What you have to do
From the line with "09 - Zeiger" to the line with "Hierarchy Classification Project", output every line below exactly, both ends included. Skip the pictures.

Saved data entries

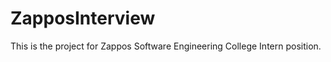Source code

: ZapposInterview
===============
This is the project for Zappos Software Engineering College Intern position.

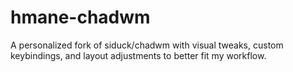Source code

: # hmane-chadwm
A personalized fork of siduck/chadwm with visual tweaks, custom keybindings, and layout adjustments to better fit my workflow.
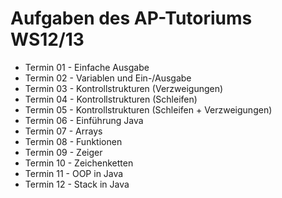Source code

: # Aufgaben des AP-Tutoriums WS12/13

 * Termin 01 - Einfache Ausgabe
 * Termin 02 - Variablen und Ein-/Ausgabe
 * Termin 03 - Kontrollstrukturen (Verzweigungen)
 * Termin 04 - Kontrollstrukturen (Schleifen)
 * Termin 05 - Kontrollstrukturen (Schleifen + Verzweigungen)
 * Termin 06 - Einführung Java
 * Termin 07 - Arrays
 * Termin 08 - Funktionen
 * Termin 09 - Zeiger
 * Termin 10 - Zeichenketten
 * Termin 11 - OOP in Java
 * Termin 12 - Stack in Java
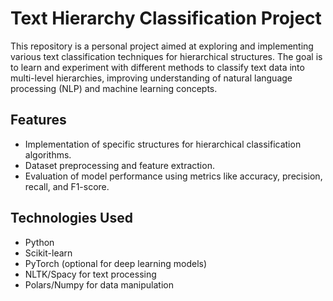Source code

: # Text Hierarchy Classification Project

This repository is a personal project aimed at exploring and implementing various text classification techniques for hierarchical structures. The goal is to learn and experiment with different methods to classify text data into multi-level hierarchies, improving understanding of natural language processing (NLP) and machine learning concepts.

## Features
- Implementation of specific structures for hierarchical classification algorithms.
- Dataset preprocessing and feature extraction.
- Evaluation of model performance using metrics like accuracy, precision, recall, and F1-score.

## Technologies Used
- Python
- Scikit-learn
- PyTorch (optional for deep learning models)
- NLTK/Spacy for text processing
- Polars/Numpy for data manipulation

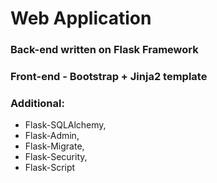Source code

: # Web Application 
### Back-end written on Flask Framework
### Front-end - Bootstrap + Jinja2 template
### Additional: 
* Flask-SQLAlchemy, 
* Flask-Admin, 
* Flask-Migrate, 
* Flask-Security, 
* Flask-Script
---
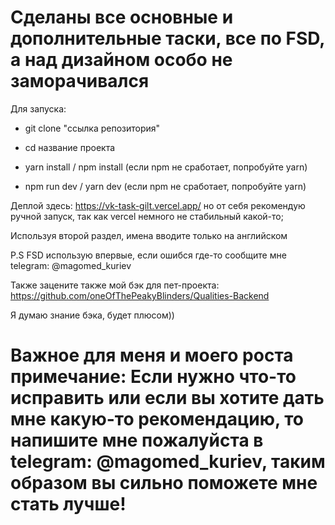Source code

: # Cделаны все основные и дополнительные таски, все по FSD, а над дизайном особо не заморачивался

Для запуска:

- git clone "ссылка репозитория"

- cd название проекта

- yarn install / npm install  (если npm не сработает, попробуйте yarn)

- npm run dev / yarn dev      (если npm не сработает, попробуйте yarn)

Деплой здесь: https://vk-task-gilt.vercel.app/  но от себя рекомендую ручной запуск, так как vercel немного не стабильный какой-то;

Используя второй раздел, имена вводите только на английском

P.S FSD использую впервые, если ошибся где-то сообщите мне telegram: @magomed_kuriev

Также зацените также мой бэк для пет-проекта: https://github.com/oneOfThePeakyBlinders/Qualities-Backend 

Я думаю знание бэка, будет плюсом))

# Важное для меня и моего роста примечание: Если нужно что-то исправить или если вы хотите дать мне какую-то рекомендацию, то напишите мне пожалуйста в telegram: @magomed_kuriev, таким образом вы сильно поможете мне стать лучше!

Exercise solution
 * Termin 09 - Zeiger
 * Termin 10 - Zeichenketten
 * Termin 11 - OOP in Java
 * Termin 12 - Stack in Java
Source code

: # Text Hierarchy Classification Project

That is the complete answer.